*** Stored data

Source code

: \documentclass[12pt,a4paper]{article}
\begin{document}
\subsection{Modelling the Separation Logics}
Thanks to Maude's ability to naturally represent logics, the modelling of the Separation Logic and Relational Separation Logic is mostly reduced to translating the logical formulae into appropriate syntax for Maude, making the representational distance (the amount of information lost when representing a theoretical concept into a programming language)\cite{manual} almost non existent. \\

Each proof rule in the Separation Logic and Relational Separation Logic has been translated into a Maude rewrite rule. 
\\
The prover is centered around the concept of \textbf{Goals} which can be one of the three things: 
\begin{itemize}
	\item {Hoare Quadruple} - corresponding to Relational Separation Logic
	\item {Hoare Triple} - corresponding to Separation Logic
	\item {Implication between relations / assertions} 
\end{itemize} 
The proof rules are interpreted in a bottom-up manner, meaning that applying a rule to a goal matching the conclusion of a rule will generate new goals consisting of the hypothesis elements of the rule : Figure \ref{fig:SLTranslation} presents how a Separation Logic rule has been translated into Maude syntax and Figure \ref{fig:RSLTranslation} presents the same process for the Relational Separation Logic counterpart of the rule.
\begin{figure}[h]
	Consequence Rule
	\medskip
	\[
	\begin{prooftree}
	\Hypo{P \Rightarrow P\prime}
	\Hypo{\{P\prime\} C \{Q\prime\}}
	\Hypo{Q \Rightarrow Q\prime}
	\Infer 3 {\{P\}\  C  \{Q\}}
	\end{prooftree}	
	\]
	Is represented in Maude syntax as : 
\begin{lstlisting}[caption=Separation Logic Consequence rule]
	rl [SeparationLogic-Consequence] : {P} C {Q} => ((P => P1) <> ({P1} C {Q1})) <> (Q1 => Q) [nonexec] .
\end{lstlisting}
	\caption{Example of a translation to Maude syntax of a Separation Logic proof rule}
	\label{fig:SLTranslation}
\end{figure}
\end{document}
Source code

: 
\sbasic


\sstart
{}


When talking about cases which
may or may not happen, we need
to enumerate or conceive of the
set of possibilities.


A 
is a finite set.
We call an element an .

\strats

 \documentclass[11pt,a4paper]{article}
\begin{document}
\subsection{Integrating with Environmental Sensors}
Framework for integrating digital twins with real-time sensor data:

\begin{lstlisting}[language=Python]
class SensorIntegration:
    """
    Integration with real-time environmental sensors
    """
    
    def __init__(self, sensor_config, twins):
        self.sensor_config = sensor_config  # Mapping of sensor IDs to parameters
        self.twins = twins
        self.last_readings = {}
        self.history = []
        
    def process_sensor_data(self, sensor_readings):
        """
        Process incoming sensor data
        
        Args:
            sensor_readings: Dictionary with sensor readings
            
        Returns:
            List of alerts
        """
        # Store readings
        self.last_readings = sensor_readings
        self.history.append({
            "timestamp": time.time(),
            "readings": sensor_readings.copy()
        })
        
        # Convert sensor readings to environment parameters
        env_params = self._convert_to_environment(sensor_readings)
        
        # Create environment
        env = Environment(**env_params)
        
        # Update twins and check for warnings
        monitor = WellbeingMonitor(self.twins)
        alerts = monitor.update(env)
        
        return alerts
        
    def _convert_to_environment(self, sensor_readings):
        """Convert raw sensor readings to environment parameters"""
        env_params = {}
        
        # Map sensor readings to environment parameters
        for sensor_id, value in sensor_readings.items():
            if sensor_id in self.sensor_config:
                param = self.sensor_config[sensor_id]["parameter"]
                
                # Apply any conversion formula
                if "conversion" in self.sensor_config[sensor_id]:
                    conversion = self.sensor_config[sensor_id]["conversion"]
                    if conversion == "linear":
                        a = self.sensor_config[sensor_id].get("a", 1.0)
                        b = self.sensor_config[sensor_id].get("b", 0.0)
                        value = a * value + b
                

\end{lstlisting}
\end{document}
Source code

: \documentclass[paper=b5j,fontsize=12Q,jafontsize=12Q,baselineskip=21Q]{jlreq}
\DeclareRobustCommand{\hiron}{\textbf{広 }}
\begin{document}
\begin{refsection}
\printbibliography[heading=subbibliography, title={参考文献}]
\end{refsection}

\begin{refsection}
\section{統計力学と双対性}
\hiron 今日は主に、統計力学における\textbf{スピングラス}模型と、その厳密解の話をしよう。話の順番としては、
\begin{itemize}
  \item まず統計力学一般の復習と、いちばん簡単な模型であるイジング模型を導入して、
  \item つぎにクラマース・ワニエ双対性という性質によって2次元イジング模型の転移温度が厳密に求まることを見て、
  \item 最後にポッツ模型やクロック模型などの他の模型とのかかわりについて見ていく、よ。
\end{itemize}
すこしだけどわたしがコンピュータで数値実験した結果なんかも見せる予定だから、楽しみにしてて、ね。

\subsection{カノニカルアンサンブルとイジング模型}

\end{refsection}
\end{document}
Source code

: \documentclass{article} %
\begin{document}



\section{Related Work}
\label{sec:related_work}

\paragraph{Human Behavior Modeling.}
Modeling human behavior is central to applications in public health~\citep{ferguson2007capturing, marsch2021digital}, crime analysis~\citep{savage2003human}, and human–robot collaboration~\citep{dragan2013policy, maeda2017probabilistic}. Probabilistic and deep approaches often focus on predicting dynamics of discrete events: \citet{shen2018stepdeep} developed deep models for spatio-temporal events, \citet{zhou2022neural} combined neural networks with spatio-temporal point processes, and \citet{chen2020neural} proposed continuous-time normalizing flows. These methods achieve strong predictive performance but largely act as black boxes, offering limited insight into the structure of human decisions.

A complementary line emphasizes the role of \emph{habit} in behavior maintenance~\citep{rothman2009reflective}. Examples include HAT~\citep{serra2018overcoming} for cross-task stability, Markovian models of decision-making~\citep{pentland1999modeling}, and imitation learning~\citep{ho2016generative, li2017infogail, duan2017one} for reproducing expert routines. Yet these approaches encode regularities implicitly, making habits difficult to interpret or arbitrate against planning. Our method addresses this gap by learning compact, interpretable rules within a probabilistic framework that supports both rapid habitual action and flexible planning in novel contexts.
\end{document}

******

What the exercise asks
The entries listed above are to be output exactly. Leave none out.

Answer to the exercise
Source code

: \documentclass[12pt,a4paper]{article}
\begin{document}
\subsection{Modelling the Separation Logics}
Thanks to Maude's ability to naturally represent logics, the modelling of the Separation Logic and Relational Separation Logic is mostly reduced to translating the logical formulae into appropriate syntax for Maude, making the representational distance (the amount of information lost when representing a theoretical concept into a programming language)\cite{manual} almost non existent. \\

Each proof rule in the Separation Logic and Relational Separation Logic has been translated into a Maude rewrite rule. 
\\
The prover is centered around the concept of \textbf{Goals} which can be one of the three things: 
\begin{itemize}
	\item {Hoare Quadruple} - corresponding to Relational Separation Logic
	\item {Hoare Triple} - corresponding to Separation Logic
	\item {Implication between relations / assertions} 
\end{itemize} 
The proof rules are interpreted in a bottom-up manner, meaning that applying a rule to a goal matching the conclusion of a rule will generate new goals consisting of the hypothesis elements of the rule : Figure \ref{fig:SLTranslation} presents how a Separation Logic rule has been translated into Maude syntax and Figure \ref{fig:RSLTranslation} presents the same process for the Relational Separation Logic counterpart of the rule.
\begin{figure}[h]
	Consequence Rule
	\medskip
	\[
	\begin{prooftree}
	\Hypo{P \Rightarrow P\prime}
	\Hypo{\{P\prime\} C \{Q\prime\}}
	\Hypo{Q \Rightarrow Q\prime}
	\Infer 3 {\{P\}\  C  \{Q\}}
	\end{prooftree}	
	\]
	Is represented in Maude syntax as : 
\begin{lstlisting}[caption=Separation Logic Consequence rule]
	rl [SeparationLogic-Consequence] : {P} C {Q} => ((P => P1) <> ({P1} C {Q1})) <> (Q1 => Q) [nonexec] .
\end{lstlisting}
	\caption{Example of a translation to Maude syntax of a Separation Logic proof rule}
	\label{fig:SLTranslation}
\end{figure}
\end{document}
Source code

: 
\sbasic


\sstart
{}


When talking about cases which
may or may not happen, we need
to enumerate or conceive of the
set of possibilities.


A 
is a finite set.
We call an element an .

\strats

 \documentclass[11pt,a4paper]{article}
\begin{document}
\subsection{Integrating with Environmental Sensors}
Framework for integrating digital twins with real-time sensor data:

\begin{lstlisting}[language=Python]
class SensorIntegration:
    """
    Integration with real-time environmental sensors
    """
    
    def __init__(self, sensor_config, twins):
        self.sensor_config = sensor_config  # Mapping of sensor IDs to parameters
        self.twins = twins
        self.last_readings = {}
        self.history = []
        
    def process_sensor_data(self, sensor_readings):
        """
        Process incoming sensor data
        
        Args:
            sensor_readings: Dictionary with sensor readings
            
        Returns:
            List of alerts
        """
        # Store readings
        self.last_readings = sensor_readings
        self.history.append({
            "timestamp": time.time(),
            "readings": sensor_readings.copy()
        })
        
        # Convert sensor readings to environment parameters
        env_params = self._convert_to_environment(sensor_readings)
        
        # Create environment
        env = Environment(**env_params)
        
        # Update twins and check for warnings
        monitor = WellbeingMonitor(self.twins)
        alerts = monitor.update(env)
        
        return alerts
        
    def _convert_to_environment(self, sensor_readings):
        """Convert raw sensor readings to environment parameters"""
        env_params = {}
        
        # Map sensor readings to environment parameters
        for sensor_id, value in sensor_readings.items():
            if sensor_id in self.sensor_config:
                param = self.sensor_config[sensor_id]["parameter"]
                
                # Apply any conversion formula
                if "conversion" in self.sensor_config[sensor_id]:
                    conversion = self.sensor_config[sensor_id]["conversion"]
                    if conversion == "linear":
                        a = self.sensor_config[sensor_id].get("a", 1.0)
                        b = self.sensor_config[sensor_id].get("b", 0.0)
                        value = a * value + b
                

\end{lstlisting}
\end{document}
Source code

: \documentclass[paper=b5j,fontsize=12Q,jafontsize=12Q,baselineskip=21Q]{jlreq}
\DeclareRobustCommand{\hiron}{\textbf{広 }}
\begin{document}
\begin{refsection}
\printbibliography[heading=subbibliography, title={参考文献}]
\end{refsection}

\begin{refsection}
\section{統計力学と双対性}
\hiron 今日は主に、統計力学における\textbf{スピングラス}模型と、その厳密解の話をしよう。話の順番としては、
\begin{itemize}
  \item まず統計力学一般の復習と、いちばん簡単な模型であるイジング模型を導入して、
  \item つぎにクラマース・ワニエ双対性という性質によって2次元イジング模型の転移温度が厳密に求まることを見て、
  \item 最後にポッツ模型やクロック模型などの他の模型とのかかわりについて見ていく、よ。
\end{itemize}
すこしだけどわたしがコンピュータで数値実験した結果なんかも見せる予定だから、楽しみにしてて、ね。

\subsection{カノニカルアンサンブルとイジング模型}

\end{refsection}
\end{document}
Source code

: \documentclass{article} %
\begin{document}



\section{Related Work}
\label{sec:related_work}

\paragraph{Human Behavior Modeling.}
Modeling human behavior is central to applications in public health~\citep{ferguson2007capturing, marsch2021digital}, crime analysis~\citep{savage2003human}, and human–robot collaboration~\citep{dragan2013policy, maeda2017probabilistic}. Probabilistic and deep approaches often focus on predicting dynamics of discrete events: \citet{shen2018stepdeep} developed deep models for spatio-temporal events, \citet{zhou2022neural} combined neural networks with spatio-temporal point processes, and \citet{chen2020neural} proposed continuous-time normalizing flows. These methods achieve strong predictive performance but largely act as black boxes, offering limited insight into the structure of human decisions.

A complementary line emphasizes the role of \emph{habit} in behavior maintenance~\citep{rothman2009reflective}. Examples include HAT~\citep{serra2018overcoming} for cross-task stability, Markovian models of decision-making~\citep{pentland1999modeling}, and imitation learning~\citep{ho2016generative, li2017infogail, duan2017one} for reproducing expert routines. Yet these approaches encode regularities implicitly, making habits difficult to interpret or arbitrate against planning. Our method addresses this gap by learning compact, interpretable rules within a probabilistic framework that supports both rapid habitual action and flexible planning in novel contexts.
\end{document}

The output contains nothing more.